==== AVAILABLE DATA ====

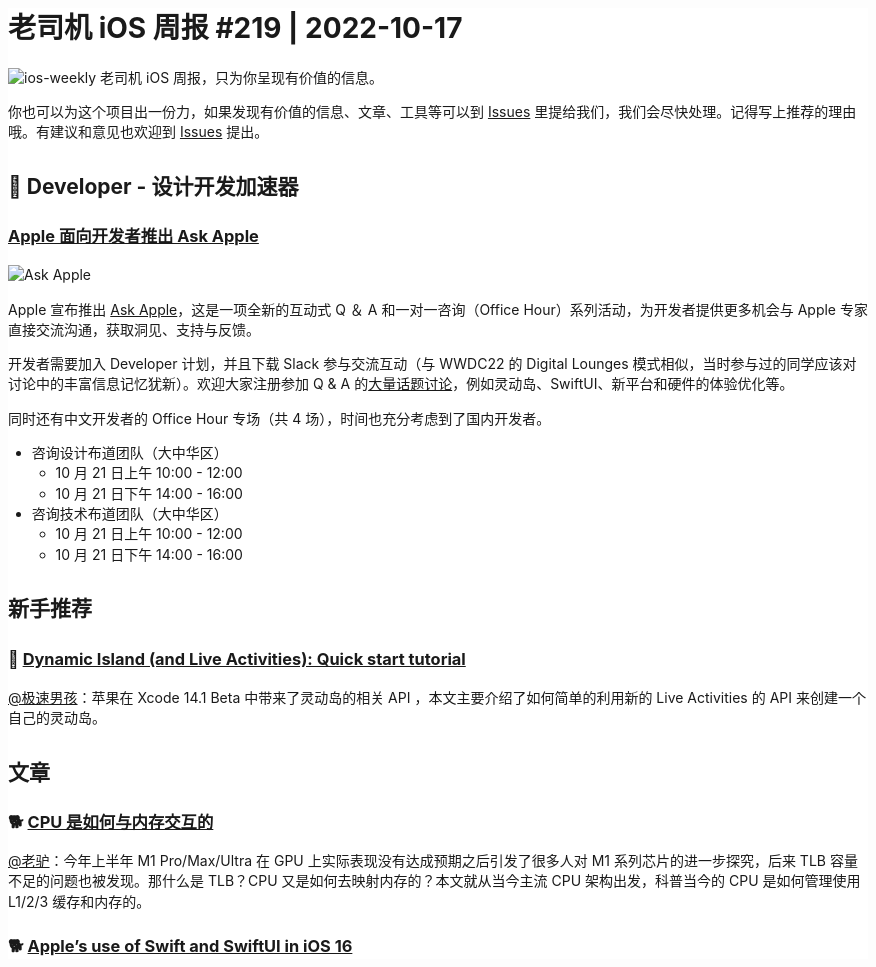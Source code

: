 # 老司机 iOS 周报 #219 | 2022-10-17

![ios-weekly](https://github.com/SwiftOldDriver/iOS-Weekly/blob/master/assets/ios-weekly.png?raw=true)
老司机 iOS 周报，只为你呈现有价值的信息。

你也可以为这个项目出一份力，如果发现有价值的信息、文章、工具等可以到 [Issues](https://github.com/SwiftOldDriver/iOS-Weekly/issues) 里提给我们，我们会尽快处理。记得写上推荐的理由哦。有建议和意见也欢迎到 [Issues](https://github.com/SwiftOldDriver/iOS-Weekly/issues) 提出。

##  Developer - 设计开发加速器

### [Apple 面向开发者推出 Ask Apple](https://www.apple.com.cn/newsroom/2022/10/apple-introduces-ask-apple-for-developers/)

![Ask Apple](https://developer.apple.com/events/ask-apple/images/ask-apple-icon-array_2x.webp)

Apple 宣布推出 [Ask Apple](https://developer.apple.com/cn/events/ask-apple/)，这是一项全新的互动式 Q ＆ A 和一对一咨询（Office Hour）系列活动，为开发者提供更多机会与 Apple 专家直接交流沟通，获取洞见、支持与反馈。

开发者需要加入 Developer 计划，并且下载 Slack 参与交流互动（与 WWDC22 的 Digital Lounges 模式相似，当时参与过的同学应该对讨论中的丰富信息记忆犹新）。欢迎大家注册参加 Q & A 的[大量话题讨论](https://developer.apple.com/cn/events/ask-apple/questions-and-answers/)，例如灵动岛、SwiftUI、新平台和硬件的体验优化等。

同时还有中文开发者的 Office Hour 专场（共 4 场），时间也充分考虑到了国内开发者。

- 咨询设计布道团队（大中华区）
  - 10 月 21 日上午 10:00 - 12:00
  - 10 月 21 日下午 14:00 - 16:00
- 咨询技术布道团队（大中华区）
  - 10 月 21 日上午 10:00 - 12:00
  - 10 月 21 日下午 14:00 - 16:00

## 新手推荐

### 🐎 [Dynamic Island (and Live Activities): Quick start tutorial](https://nemecek.be/blog/171/dynamic-island-and-live-activities-quick-start-tutorial)

[@极速男孩](https://github.com/ztlyyznf001)：苹果在
Xcode 14.1 Beta 中带来了灵动岛的相关 API ，本文主要介绍了如何简单的利用新的 Live Activities 的 API 来创建一个自己的灵动岛。

## 文章

### 🐕 [CPU 是如何与内存交互的](https://mp.weixin.qq.com/s/SaaHKPnNUSvDkmwKtip3HA)

[@老驴](https://weibo.com/u/6090610445)：今年上半年 M1 Pro/Max/Ultra 在 GPU 上实际表现没有达成预期之后引发了很多人对 M1 系列芯片的进一步探究，后来 TLB 容量不足的问题也被发现。那什么是 TLB？CPU 又是如何去映射内存的？本文就从当今主流 CPU 架构出发，科普当今的 CPU 是如何管理使用 L1/2/3 缓存和内存的。

### 🐕 [Apple’s use of Swift and SwiftUI in iOS 16](https://blog.timac.org/2022/1005-state-of-swift-and-swiftui-ios16/)
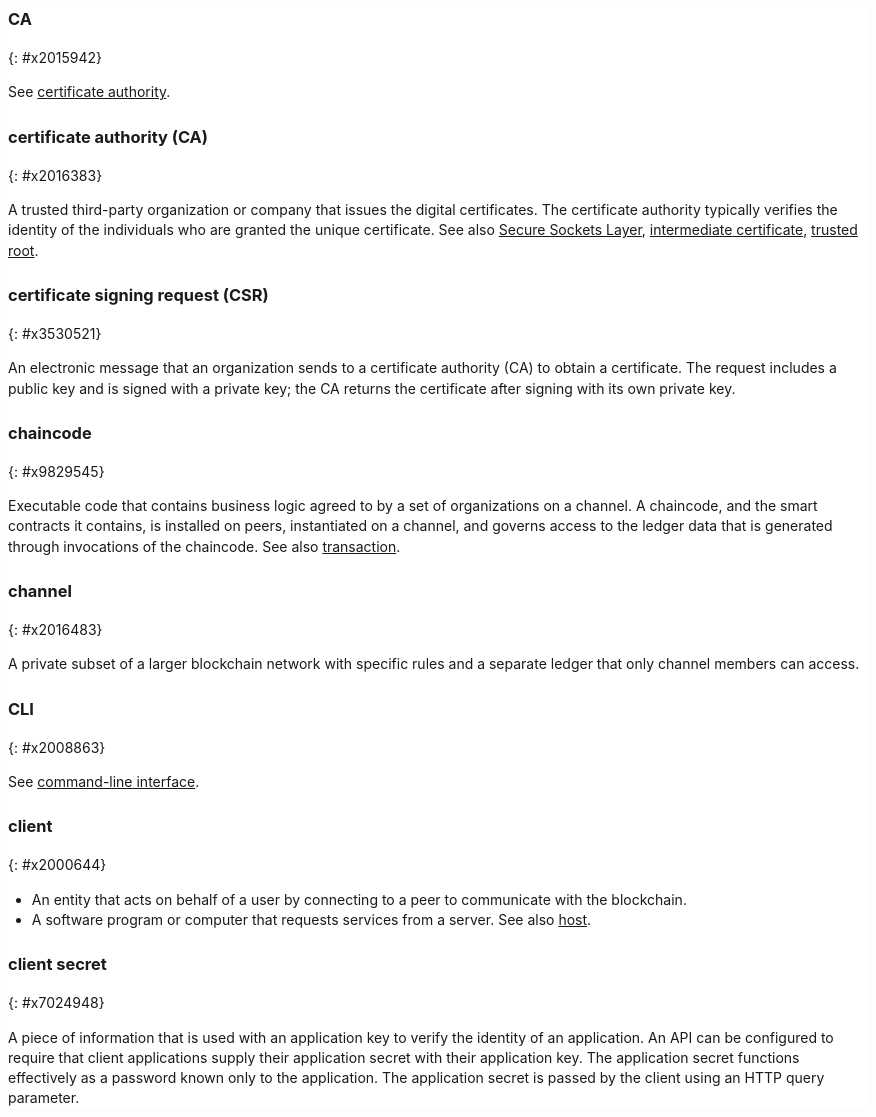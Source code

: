 
### CA
{: #x2015942}

See [certificate authority](#x2016383).


### certificate authority (CA)
{: #x2016383}

A trusted third-party organization or company that issues the digital certificates. The certificate authority typically verifies the identity of the individuals who are granted the unique certificate. See also [Secure Sockets Layer](#x2038004), [intermediate certificate](#x3753781), [trusted root](#x2042234).

### certificate signing request (CSR)
{: #x3530521}

An electronic message that an organization sends to a certificate authority (CA) to obtain a certificate. The request includes a public key and is signed with a private key; the CA returns the certificate after signing with its own private key.

### chaincode
{: #x9829545}

Executable code that contains business logic agreed to by a set of organizations on a channel. A chaincode, and the smart contracts it contains, is installed on peers, instantiated on a channel, and governs access to the ledger data that is generated through invocations of the chaincode. See also [transaction](#x2005321).

### channel
{: #x2016483}

A private subset of a larger  blockchain network with specific rules and a separate ledger that only channel members can access.

### CLI
{: #x2008863}

See [command-line interface](#x2051424).


### client
{: #x2000644}

- An entity that acts on behalf of a user by connecting to a peer to communicate with the blockchain.
- A software program or computer that requests services from a server. See also [host](#x2002243).

### client secret
{: #x7024948}

A piece of information that is used with an application key to verify the identity of an application. An API can be configured to require that client applications supply their application secret with their application key. The application secret functions effectively as a password known only to the application. The application secret is passed by the client using an HTTP query parameter.
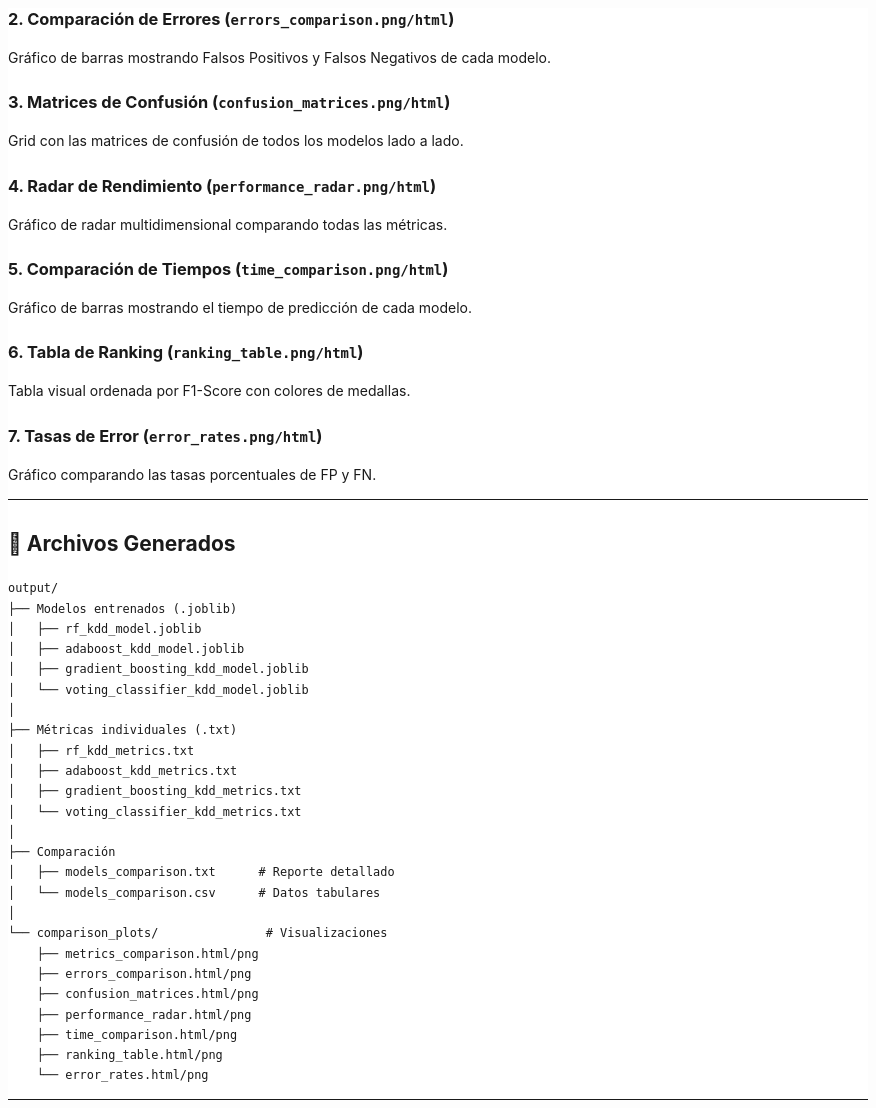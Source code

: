### 2. **Comparación de Errores** (`errors_comparison.png/html`)
Gráfico de barras mostrando Falsos Positivos y Falsos Negativos de cada modelo.

### 3. **Matrices de Confusión** (`confusion_matrices.png/html`)
Grid con las matrices de confusión de todos los modelos lado a lado.

### 4. **Radar de Rendimiento** (`performance_radar.png/html`)
Gráfico de radar multidimensional comparando todas las métricas.

### 5. **Comparación de Tiempos** (`time_comparison.png/html`)
Gráfico de barras mostrando el tiempo de predicción de cada modelo.

### 6. **Tabla de Ranking** (`ranking_table.png/html`)
Tabla visual ordenada por F1-Score con colores de medallas.

### 7. **Tasas de Error** (`error_rates.png/html`)
Gráfico comparando las tasas porcentuales de FP y FN.

---

## 📁 Archivos Generados

```
output/
├── Modelos entrenados (.joblib)
│   ├── rf_kdd_model.joblib
│   ├── adaboost_kdd_model.joblib
│   ├── gradient_boosting_kdd_model.joblib
│   └── voting_classifier_kdd_model.joblib
│
├── Métricas individuales (.txt)
│   ├── rf_kdd_metrics.txt
│   ├── adaboost_kdd_metrics.txt
│   ├── gradient_boosting_kdd_metrics.txt
│   └── voting_classifier_kdd_metrics.txt
│
├── Comparación
│   ├── models_comparison.txt      # Reporte detallado
│   └── models_comparison.csv      # Datos tabulares
│
└── comparison_plots/               # Visualizaciones
    ├── metrics_comparison.html/png
    ├── errors_comparison.html/png
    ├── confusion_matrices.html/png
    ├── performance_radar.html/png
    ├── time_comparison.html/png
    ├── ranking_table.html/png
    └── error_rates.html/png
```

---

====

• DIRECTIONS FOR THIS TASK: If a record holds a picture, skip the picture and write out everything else exactly.

• SOLUTION FOR THIS TASK:
Source code

: # 老司机 iOS 周报 #219 | 2022-10-17

![ios-weekly](https://github.com/SwiftOldDriver/iOS-Weekly/blob/master/assets/ios-weekly.png?raw=true)
老司机 iOS 周报，只为你呈现有价值的信息。

你也可以为这个项目出一份力，如果发现有价值的信息、文章、工具等可以到 [Issues](https://github.com/SwiftOldDriver/iOS-Weekly/issues) 里提给我们，我们会尽快处理。记得写上推荐的理由哦。有建议和意见也欢迎到 [Issues](https://github.com/SwiftOldDriver/iOS-Weekly/issues) 提出。

##  Developer - 设计开发加速器

### [Apple 面向开发者推出 Ask Apple](https://www.apple.com.cn/newsroom/2022/10/apple-introduces-ask-apple-for-developers/)

![Ask Apple](https://developer.apple.com/events/ask-apple/images/ask-apple-icon-array_2x.webp)

Apple 宣布推出 [Ask Apple](https://developer.apple.com/cn/events/ask-apple/)，这是一项全新的互动式 Q ＆ A 和一对一咨询（Office Hour）系列活动，为开发者提供更多机会与 Apple 专家直接交流沟通，获取洞见、支持与反馈。

开发者需要加入 Developer 计划，并且下载 Slack 参与交流互动（与 WWDC22 的 Digital Lounges 模式相似，当时参与过的同学应该对讨论中的丰富信息记忆犹新）。欢迎大家注册参加 Q & A 的[大量话题讨论](https://developer.apple.com/cn/events/ask-apple/questions-and-answers/)，例如灵动岛、SwiftUI、新平台和硬件的体验优化等。

同时还有中文开发者的 Office Hour 专场（共 4 场），时间也充分考虑到了国内开发者。

- 咨询设计布道团队（大中华区）
  - 10 月 21 日上午 10:00 - 12:00
  - 10 月 21 日下午 14:00 - 16:00
- 咨询技术布道团队（大中华区）
  - 10 月 21 日上午 10:00 - 12:00
  - 10 月 21 日下午 14:00 - 16:00

## 新手推荐

### 🐎 [Dynamic Island (and Live Activities): Quick start tutorial](https://nemecek.be/blog/171/dynamic-island-and-live-activities-quick-start-tutorial)

[@极速男孩](https://github.com/ztlyyznf001)：苹果在
Xcode 14.1 Beta 中带来了灵动岛的相关 API ，本文主要介绍了如何简单的利用新的 Live Activities 的 API 来创建一个自己的灵动岛。

## 文章

### 🐕 [CPU 是如何与内存交互的](https://mp.weixin.qq.com/s/SaaHKPnNUSvDkmwKtip3HA)

[@老驴](https://weibo.com/u/6090610445)：今年上半年 M1 Pro/Max/Ultra 在 GPU 上实际表现没有达成预期之后引发了很多人对 M1 系列芯片的进一步探究，后来 TLB 容量不足的问题也被发现。那什么是 TLB？CPU 又是如何去映射内存的？本文就从当今主流 CPU 架构出发，科普当今的 CPU 是如何管理使用 L1/2/3 缓存和内存的。

### 🐕 [Apple’s use of Swift and SwiftUI in iOS 16](https://blog.timac.org/2022/1005-state-of-swift-and-swiftui-ios16/)
Source code

: 
### CA
{: #x2015942}

See [certificate authority](#x2016383).


### certificate authority (CA)
{: #x2016383}

A trusted third-party organization or company that issues the digital certificates. The certificate authority typically verifies the identity of the individuals who are granted the unique certificate. See also [Secure Sockets Layer](#x2038004), [intermediate certificate](#x3753781), [trusted root](#x2042234).

### certificate signing request (CSR)
{: #x3530521}

An electronic message that an organization sends to a certificate authority (CA) to obtain a certificate. The request includes a public key and is signed with a private key; the CA returns the certificate after signing with its own private key.

### chaincode
{: #x9829545}

Executable code that contains business logic agreed to by a set of organizations on a channel. A chaincode, and the smart contracts it contains, is installed on peers, instantiated on a channel, and governs access to the ledger data that is generated through invocations of the chaincode. See also [transaction](#x2005321).

### channel
{: #x2016483}

A private subset of a larger  blockchain network with specific rules and a separate ledger that only channel members can access.

### CLI
{: #x2008863}

See [command-line interface](#x2051424).


### client
{: #x2000644}

- An entity that acts on behalf of a user by connecting to a peer to communicate with the blockchain.
- A software program or computer that requests services from a server. See also [host](#x2002243).

### client secret
{: #x7024948}

A piece of information that is used with an application key to verify the identity of an application. An API can be configured to require that client applications supply their application secret with their application key. The application secret functions effectively as a password known only to the application. The application secret is passed by the client using an HTTP query parameter.
Source code

:### 2. **Comparación de Errores** (`errors_comparison.png/html`)
Gráfico de barras mostrando Falsos Positivos y Falsos Negativos de cada modelo.

### 3. **Matrices de Confusión** (`confusion_matrices.png/html`)
Grid con las matrices de confusión de todos los modelos lado a lado.

### 4. **Radar de Rendimiento** (`performance_radar.png/html`)
Gráfico de radar multidimensional comparando todas las métricas.

### 5. **Comparación de Tiempos** (`time_comparison.png/html`)
Gráfico de barras mostrando el tiempo de predicción de cada modelo.

### 6. **Tabla de Ranking** (`ranking_table.png/html`)
Tabla visual ordenada por F1-Score con colores de medallas.

### 7. **Tasas de Error** (`error_rates.png/html`)
Gráfico comparando las tasas porcentuales de FP y FN.

---

## 📁 Archivos Generados

```
output/
├── Modelos entrenados (.joblib)
│   ├── rf_kdd_model.joblib
│   ├── adaboost_kdd_model.joblib
│   ├── gradient_boosting_kdd_model.joblib
│   └── voting_classifier_kdd_model.joblib
│
├── Métricas individuales (.txt)
│   ├── rf_kdd_metrics.txt
│   ├── adaboost_kdd_metrics.txt
│   ├── gradient_boosting_kdd_metrics.txt
│   └── voting_classifier_kdd_metrics.txt
│
├── Comparación
│   ├── models_comparison.txt      # Reporte detallado
│   └── models_comparison.csv      # Datos tabulares
│
└── comparison_plots/               # Visualizaciones
    ├── metrics_comparison.html/png
    ├── errors_comparison.html/png
    ├── confusion_matrices.html/png
    ├── performance_radar.html/png
    ├── time_comparison.html/png
    ├── ranking_table.html/png
    └── error_rates.html/png
```

---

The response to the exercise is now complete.